[[ RECORDS TO PROCESS, beginning ]]

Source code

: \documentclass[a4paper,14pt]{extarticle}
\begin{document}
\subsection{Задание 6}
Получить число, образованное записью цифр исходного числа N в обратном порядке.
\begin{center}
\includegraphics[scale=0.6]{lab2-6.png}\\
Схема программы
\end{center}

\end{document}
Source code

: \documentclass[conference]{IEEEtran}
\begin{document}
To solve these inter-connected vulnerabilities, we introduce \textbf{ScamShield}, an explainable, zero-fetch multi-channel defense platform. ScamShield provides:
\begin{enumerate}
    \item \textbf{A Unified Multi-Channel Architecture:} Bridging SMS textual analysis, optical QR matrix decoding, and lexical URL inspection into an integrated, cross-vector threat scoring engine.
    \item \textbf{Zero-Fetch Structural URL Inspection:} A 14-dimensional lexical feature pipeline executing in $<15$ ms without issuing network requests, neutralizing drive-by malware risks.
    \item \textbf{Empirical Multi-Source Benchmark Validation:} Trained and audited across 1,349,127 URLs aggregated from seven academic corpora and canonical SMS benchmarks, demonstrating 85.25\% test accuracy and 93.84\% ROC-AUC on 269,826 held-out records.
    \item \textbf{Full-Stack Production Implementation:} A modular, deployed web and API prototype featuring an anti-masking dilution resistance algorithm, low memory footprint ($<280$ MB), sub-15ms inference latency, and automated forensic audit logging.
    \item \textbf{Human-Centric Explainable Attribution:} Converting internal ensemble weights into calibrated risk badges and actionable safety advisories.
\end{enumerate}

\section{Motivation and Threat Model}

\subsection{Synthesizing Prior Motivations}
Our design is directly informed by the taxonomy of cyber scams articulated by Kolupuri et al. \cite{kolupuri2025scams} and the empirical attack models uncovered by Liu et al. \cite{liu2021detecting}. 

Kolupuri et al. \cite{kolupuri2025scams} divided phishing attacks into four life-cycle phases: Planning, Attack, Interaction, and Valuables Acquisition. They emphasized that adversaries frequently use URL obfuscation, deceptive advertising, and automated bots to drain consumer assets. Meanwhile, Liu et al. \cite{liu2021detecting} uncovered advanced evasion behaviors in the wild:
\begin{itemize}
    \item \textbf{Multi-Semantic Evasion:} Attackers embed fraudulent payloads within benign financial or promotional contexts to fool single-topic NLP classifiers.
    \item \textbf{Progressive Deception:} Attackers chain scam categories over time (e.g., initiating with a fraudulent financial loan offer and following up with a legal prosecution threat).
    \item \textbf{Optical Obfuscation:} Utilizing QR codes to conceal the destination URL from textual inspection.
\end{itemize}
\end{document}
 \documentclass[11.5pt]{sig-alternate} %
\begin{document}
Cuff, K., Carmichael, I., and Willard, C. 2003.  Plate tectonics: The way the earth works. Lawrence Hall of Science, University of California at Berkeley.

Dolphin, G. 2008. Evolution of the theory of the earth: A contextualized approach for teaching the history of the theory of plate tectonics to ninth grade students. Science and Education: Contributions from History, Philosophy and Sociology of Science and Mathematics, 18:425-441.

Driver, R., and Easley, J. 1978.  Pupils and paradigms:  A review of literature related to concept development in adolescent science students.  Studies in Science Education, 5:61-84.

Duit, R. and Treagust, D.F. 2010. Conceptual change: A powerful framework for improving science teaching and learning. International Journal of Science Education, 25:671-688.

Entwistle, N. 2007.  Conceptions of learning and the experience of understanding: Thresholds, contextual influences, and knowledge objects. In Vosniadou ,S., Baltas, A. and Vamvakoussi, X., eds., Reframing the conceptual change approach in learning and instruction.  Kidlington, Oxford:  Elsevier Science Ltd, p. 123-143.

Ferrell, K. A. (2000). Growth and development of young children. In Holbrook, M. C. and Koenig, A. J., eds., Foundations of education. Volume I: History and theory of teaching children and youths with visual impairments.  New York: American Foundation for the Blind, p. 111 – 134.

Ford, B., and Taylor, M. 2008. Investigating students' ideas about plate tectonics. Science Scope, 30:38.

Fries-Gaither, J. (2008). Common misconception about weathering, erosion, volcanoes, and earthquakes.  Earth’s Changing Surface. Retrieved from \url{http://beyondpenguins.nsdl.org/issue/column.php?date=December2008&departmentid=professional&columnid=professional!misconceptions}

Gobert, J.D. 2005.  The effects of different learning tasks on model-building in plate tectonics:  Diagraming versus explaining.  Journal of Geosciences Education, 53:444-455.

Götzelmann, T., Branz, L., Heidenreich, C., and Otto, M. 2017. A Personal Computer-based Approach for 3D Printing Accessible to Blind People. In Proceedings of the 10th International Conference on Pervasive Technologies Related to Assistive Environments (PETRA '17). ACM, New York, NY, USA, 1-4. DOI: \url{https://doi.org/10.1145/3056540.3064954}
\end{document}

[[ RECORDS TO PROCESS, end ]]

Copy the records word for word.

SOLUTION TO THIS TASK –
Source code

: \documentclass[a4paper,14pt]{extarticle}
\begin{document}
\subsection{Задание 6}
Получить число, образованное записью цифр исходного числа N в обратном порядке.
\begin{center}
\includegraphics[scale=0.6]{lab2-6.png}\\
Схема программы
\end{center}

\end{document}
Source code

: \documentclass[conference]{IEEEtran}
\begin{document}
To solve these inter-connected vulnerabilities, we introduce \textbf{ScamShield}, an explainable, zero-fetch multi-channel defense platform. ScamShield provides:
\begin{enumerate}
    \item \textbf{A Unified Multi-Channel Architecture:} Bridging SMS textual analysis, optical QR matrix decoding, and lexical URL inspection into an integrated, cross-vector threat scoring engine.
    \item \textbf{Zero-Fetch Structural URL Inspection:} A 14-dimensional lexical feature pipeline executing in $<15$ ms without issuing network requests, neutralizing drive-by malware risks.
    \item \textbf{Empirical Multi-Source Benchmark Validation:} Trained and audited across 1,349,127 URLs aggregated from seven academic corpora and canonical SMS benchmarks, demonstrating 85.25\% test accuracy and 93.84\% ROC-AUC on 269,826 held-out records.
    \item \textbf{Full-Stack Production Implementation:} A modular, deployed web and API prototype featuring an anti-masking dilution resistance algorithm, low memory footprint ($<280$ MB), sub-15ms inference latency, and automated forensic audit logging.
    \item \textbf{Human-Centric Explainable Attribution:} Converting internal ensemble weights into calibrated risk badges and actionable safety advisories.
\end{enumerate}

\section{Motivation and Threat Model}

\subsection{Synthesizing Prior Motivations}
Our design is directly informed by the taxonomy of cyber scams articulated by Kolupuri et al. \cite{kolupuri2025scams} and the empirical attack models uncovered by Liu et al. \cite{liu2021detecting}. 

Kolupuri et al. \cite{kolupuri2025scams} divided phishing attacks into four life-cycle phases: Planning, Attack, Interaction, and Valuables Acquisition. They emphasized that adversaries frequently use URL obfuscation, deceptive advertising, and automated bots to drain consumer assets. Meanwhile, Liu et al. \cite{liu2021detecting} uncovered advanced evasion behaviors in the wild:
\begin{itemize}
    \item \textbf{Multi-Semantic Evasion:} Attackers embed fraudulent payloads within benign financial or promotional contexts to fool single-topic NLP classifiers.
    \item \textbf{Progressive Deception:} Attackers chain scam categories over time (e.g., initiating with a fraudulent financial loan offer and following up with a legal prosecution threat).
    \item \textbf{Optical Obfuscation:} Utilizing QR codes to conceal the destination URL from textual inspection.
\end{itemize}
\end{document}
 \documentclass[11.5pt]{sig-alternate} %
\begin{document}
Cuff, K., Carmichael, I., and Willard, C. 2003.  Plate tectonics: The way the earth works. Lawrence Hall of Science, University of California at Berkeley.

Dolphin, G. 2008. Evolution of the theory of the earth: A contextualized approach for teaching the history of the theory of plate tectonics to ninth grade students. Science and Education: Contributions from History, Philosophy and Sociology of Science and Mathematics, 18:425-441.

Driver, R., and Easley, J. 1978.  Pupils and paradigms:  A review of literature related to concept development in adolescent science students.  Studies in Science Education, 5:61-84.

Duit, R. and Treagust, D.F. 2010. Conceptual change: A powerful framework for improving science teaching and learning. International Journal of Science Education, 25:671-688.

Entwistle, N. 2007.  Conceptions of learning and the experience of understanding: Thresholds, contextual influences, and knowledge objects. In Vosniadou ,S., Baltas, A. and Vamvakoussi, X., eds., Reframing the conceptual change approach in learning and instruction.  Kidlington, Oxford:  Elsevier Science Ltd, p. 123-143.

Ferrell, K. A. (2000). Growth and development of young children. In Holbrook, M. C. and Koenig, A. J., eds., Foundations of education. Volume I: History and theory of teaching children and youths with visual impairments.  New York: American Foundation for the Blind, p. 111 – 134.

Ford, B., and Taylor, M. 2008. Investigating students' ideas about plate tectonics. Science Scope, 30:38.

Fries-Gaither, J. (2008). Common misconception about weathering, erosion, volcanoes, and earthquakes.  Earth’s Changing Surface. Retrieved from \url{http://beyondpenguins.nsdl.org/issue/column.php?date=December2008&departmentid=professional&columnid=professional!misconceptions}

Gobert, J.D. 2005.  The effects of different learning tasks on model-building in plate tectonics:  Diagraming versus explaining.  Journal of Geosciences Education, 53:444-455.

Götzelmann, T., Branz, L., Heidenreich, C., and Otto, M. 2017. A Personal Computer-based Approach for 3D Printing Accessible to Blind People. In Proceedings of the 10th International Conference on Pervasive Technologies Related to Assistive Environments (PETRA '17). ACM, New York, NY, USA, 1-4. DOI: \url{https://doi.org/10.1145/3056540.3064954}
\end{document}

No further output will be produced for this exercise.